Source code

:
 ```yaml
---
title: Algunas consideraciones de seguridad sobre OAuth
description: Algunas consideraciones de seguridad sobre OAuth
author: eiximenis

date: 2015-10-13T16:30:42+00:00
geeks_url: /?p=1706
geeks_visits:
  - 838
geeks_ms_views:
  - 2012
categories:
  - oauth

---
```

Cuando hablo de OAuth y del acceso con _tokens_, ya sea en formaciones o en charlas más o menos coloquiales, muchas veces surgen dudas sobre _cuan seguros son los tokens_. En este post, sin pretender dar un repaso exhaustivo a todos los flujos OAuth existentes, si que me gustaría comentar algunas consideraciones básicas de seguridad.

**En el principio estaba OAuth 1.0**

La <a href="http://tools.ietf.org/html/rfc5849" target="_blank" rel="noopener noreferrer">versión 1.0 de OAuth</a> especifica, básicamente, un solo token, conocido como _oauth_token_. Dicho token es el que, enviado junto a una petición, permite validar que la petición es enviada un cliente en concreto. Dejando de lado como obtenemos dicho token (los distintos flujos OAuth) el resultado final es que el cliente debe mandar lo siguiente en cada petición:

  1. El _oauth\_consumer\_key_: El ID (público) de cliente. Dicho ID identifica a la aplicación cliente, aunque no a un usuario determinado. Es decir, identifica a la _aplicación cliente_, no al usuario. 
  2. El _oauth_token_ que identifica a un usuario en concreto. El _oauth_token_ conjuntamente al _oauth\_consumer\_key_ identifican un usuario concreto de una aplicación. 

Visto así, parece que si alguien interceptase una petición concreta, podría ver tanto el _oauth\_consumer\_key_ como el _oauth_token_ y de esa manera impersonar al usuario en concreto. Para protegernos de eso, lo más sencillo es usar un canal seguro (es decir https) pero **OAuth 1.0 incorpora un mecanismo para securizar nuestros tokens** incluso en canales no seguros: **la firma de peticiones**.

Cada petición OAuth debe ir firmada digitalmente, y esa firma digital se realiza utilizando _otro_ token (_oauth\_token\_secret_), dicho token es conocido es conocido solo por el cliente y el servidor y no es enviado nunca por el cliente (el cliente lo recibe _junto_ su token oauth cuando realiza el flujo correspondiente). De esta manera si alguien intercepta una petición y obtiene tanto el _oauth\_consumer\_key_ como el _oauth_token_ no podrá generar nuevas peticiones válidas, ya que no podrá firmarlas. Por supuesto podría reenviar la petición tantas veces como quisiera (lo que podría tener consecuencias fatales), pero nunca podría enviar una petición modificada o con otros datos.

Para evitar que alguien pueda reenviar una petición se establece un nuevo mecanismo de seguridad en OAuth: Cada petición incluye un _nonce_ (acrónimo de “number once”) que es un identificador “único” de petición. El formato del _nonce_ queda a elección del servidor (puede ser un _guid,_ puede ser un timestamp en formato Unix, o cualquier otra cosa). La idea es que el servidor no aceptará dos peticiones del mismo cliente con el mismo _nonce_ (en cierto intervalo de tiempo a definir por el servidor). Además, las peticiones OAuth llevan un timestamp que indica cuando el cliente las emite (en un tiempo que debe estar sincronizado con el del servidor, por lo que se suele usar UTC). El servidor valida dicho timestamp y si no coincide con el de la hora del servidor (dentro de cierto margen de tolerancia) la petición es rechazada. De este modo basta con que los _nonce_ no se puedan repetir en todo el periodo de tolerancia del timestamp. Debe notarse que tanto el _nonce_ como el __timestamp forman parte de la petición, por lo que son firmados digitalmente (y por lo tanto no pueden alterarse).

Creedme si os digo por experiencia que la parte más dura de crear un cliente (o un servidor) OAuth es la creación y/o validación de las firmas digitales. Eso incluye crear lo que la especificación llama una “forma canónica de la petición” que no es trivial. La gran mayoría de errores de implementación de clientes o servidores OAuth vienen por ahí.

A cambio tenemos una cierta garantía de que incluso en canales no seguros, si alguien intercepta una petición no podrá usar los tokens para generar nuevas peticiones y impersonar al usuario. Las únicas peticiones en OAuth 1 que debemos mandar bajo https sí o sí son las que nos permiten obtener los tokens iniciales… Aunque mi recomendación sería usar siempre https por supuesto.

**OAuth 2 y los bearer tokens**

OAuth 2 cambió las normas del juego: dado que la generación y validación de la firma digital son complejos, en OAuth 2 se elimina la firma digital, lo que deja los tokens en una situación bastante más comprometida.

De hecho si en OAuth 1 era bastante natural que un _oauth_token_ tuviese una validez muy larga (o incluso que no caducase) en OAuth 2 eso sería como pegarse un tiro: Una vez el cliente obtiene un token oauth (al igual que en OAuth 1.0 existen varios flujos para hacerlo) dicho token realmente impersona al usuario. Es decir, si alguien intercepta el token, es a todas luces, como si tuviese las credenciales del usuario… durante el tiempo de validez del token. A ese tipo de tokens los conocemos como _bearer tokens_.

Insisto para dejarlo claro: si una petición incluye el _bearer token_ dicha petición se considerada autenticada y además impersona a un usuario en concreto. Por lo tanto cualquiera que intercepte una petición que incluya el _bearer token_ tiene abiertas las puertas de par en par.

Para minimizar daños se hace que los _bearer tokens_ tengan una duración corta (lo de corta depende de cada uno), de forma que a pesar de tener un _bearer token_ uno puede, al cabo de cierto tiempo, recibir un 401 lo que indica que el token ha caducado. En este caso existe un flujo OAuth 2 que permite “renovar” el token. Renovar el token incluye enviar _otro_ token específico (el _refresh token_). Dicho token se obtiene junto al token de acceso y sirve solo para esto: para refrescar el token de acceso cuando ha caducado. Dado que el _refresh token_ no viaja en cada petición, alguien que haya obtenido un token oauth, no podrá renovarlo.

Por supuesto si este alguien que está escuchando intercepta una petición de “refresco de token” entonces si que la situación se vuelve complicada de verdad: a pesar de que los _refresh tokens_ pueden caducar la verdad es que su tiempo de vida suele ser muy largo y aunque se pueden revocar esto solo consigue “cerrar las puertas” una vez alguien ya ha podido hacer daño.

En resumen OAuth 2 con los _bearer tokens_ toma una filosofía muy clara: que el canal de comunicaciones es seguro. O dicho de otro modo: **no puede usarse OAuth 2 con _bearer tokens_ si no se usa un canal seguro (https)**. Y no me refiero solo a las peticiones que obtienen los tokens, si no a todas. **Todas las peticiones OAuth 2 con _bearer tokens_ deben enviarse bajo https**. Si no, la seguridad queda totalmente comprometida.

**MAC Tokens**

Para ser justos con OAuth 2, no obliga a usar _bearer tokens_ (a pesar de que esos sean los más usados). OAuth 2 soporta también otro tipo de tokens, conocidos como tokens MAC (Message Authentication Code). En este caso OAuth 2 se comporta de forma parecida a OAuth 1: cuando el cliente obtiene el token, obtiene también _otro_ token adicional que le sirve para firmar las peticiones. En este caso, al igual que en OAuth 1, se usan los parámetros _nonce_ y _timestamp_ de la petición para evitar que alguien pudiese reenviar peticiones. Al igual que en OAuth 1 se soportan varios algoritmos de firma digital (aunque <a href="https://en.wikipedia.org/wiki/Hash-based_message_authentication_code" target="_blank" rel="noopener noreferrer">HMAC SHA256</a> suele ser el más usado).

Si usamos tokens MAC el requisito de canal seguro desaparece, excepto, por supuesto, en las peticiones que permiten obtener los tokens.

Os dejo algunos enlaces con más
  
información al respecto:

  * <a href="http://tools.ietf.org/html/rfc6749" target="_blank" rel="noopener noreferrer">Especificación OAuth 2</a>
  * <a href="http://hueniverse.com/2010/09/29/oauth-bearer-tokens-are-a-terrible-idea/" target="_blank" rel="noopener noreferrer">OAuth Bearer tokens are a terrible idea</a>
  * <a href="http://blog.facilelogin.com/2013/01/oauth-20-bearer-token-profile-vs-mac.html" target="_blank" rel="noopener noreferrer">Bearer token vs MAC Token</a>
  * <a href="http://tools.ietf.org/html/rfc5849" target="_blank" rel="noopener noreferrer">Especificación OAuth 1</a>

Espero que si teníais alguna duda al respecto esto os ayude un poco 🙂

====

* [Task brief]
Read the entries above and find each line holding the word "respecto". Copy it out.

* [Solution to this task]
información al respecto:
Espero que si teníais alguna duda al respecto esto os ayude un poco 🙂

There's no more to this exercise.